= Beginning of Section =
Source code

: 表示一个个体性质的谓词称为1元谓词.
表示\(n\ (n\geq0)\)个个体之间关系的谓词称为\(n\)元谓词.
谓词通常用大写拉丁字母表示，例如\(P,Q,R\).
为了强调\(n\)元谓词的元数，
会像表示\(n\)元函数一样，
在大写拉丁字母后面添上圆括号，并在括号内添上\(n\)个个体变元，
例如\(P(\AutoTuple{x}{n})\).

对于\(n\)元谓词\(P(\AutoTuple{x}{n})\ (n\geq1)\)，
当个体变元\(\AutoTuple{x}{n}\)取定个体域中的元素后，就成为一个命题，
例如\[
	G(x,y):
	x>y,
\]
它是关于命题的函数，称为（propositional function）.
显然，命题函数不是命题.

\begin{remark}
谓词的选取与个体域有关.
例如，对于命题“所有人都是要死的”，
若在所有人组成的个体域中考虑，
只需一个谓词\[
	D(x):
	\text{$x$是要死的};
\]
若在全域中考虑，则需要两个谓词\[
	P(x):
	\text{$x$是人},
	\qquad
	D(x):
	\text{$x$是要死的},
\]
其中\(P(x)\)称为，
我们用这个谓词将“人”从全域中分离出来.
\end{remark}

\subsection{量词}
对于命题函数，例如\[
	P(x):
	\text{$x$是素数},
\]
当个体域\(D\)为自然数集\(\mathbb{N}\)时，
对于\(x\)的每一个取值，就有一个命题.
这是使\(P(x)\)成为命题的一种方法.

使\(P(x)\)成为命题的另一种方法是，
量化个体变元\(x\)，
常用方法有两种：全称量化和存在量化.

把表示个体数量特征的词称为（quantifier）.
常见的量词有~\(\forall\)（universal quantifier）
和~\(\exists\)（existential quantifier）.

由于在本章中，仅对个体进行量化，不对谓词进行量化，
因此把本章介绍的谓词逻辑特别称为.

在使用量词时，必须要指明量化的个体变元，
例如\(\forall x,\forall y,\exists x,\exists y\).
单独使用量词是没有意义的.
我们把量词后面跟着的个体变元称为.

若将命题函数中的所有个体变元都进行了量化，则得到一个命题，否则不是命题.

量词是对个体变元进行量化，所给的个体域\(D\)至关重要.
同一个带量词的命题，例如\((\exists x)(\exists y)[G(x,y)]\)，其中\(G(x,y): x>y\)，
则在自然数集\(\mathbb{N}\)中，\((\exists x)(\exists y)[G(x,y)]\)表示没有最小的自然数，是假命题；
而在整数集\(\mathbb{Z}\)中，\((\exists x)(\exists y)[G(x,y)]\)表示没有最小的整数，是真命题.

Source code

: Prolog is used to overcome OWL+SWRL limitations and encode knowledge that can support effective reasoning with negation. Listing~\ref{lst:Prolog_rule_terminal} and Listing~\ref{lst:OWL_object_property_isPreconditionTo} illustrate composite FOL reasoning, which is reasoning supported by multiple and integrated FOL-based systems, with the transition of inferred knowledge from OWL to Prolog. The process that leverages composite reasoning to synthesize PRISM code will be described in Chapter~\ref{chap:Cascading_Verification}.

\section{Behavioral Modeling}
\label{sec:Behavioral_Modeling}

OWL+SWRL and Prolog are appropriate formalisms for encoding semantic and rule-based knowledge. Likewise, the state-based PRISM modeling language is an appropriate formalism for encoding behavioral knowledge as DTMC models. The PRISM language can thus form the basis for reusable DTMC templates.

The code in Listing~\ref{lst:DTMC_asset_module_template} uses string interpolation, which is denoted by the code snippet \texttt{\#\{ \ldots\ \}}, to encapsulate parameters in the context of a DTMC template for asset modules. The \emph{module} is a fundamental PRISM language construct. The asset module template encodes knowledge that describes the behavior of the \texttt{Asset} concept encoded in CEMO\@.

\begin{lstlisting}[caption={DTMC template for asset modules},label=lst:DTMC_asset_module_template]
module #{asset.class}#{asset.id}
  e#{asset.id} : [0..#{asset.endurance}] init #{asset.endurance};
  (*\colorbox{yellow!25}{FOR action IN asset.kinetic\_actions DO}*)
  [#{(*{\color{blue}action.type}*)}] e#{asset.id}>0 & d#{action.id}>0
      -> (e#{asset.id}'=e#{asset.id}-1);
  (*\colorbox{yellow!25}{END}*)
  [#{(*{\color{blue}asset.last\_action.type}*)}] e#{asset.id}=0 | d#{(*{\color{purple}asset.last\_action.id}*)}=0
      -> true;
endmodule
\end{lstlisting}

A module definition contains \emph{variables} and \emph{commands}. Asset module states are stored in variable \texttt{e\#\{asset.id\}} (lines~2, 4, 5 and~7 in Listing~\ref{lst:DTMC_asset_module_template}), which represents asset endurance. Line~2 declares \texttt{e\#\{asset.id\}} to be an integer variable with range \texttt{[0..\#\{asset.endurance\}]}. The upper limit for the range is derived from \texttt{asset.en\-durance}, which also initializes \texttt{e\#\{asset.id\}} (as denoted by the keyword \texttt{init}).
= End of Section =
◆ Your goal: When you reach the line containing "因此把本章介绍的谓词逻辑特别称为." in the data above, start copying exactly, and stop after the line containing "x)(\exists y)[G(x,y)]\)，其中\(G(x,y): x>y\)，".

◆ Response to this exercise:
因此把本章介绍的谓词逻辑特别称为.

在使用量词时，必须要指明量化的个体变元，
例如\(\forall x,\forall y,\exists x,\exists y\).
单独使用量词是没有意义的.
我们把量词后面跟着的个体变元称为.

若将命题函数中的所有个体变元都进行了量化，则得到一个命题，否则不是命题.

量词是对个体变元进行量化，所给的个体域\(D\)至关重要.
同一个带量词的命题，例如\((\exists x)(\exists y)[G(x,y)]\)，其中\(G(x,y): x>y\)，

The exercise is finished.